**Try it**
What lines of the data below hold "indivíduo"? Show them.

**Given records**

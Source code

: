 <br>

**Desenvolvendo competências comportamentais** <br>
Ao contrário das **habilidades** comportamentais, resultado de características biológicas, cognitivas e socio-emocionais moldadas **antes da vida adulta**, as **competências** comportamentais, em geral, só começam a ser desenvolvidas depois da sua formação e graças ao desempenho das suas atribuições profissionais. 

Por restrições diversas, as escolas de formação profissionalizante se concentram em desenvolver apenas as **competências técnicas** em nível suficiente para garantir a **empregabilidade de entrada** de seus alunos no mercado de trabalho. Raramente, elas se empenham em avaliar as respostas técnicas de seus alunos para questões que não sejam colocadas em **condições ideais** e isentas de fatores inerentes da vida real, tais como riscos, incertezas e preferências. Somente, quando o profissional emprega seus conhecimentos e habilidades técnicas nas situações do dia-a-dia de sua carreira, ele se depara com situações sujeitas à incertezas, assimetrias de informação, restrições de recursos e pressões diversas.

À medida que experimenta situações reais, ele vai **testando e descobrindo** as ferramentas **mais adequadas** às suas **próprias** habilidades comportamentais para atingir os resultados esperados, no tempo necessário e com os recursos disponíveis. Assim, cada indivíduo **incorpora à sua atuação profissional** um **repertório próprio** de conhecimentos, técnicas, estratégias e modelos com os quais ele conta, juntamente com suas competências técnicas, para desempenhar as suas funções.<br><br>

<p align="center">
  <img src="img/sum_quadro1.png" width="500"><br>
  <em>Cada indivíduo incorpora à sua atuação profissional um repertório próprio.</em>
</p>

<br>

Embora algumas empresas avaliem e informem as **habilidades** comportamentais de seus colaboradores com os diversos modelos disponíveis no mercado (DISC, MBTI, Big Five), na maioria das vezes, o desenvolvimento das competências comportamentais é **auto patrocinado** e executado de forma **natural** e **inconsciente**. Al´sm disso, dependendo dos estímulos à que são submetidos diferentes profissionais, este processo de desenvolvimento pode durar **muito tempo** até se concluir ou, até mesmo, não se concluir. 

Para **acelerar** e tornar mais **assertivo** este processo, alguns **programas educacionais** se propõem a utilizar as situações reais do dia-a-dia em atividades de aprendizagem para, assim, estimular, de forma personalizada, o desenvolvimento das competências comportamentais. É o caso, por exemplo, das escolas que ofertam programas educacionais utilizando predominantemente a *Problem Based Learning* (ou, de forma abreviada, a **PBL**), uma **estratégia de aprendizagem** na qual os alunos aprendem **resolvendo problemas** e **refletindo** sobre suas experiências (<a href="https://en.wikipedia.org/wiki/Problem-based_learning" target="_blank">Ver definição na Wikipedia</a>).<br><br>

**Response**
À medida que experimenta situações reais, ele vai **testando e descobrindo** as ferramentas **mais adequadas** às suas **próprias** habilidades comportamentais para atingir os resultados esperados, no tempo necessário e com os recursos disponíveis. Assim, cada indivíduo **incorpora à sua atuação profissional** um **repertório próprio** de conhecimentos, técnicas, estratégias e modelos com os quais ele conta, juntamente com suas competências técnicas, para desempenhar as suas funções.<br><br>
  <em>Cada indivíduo incorpora à sua atuação profissional um repertório próprio.</em>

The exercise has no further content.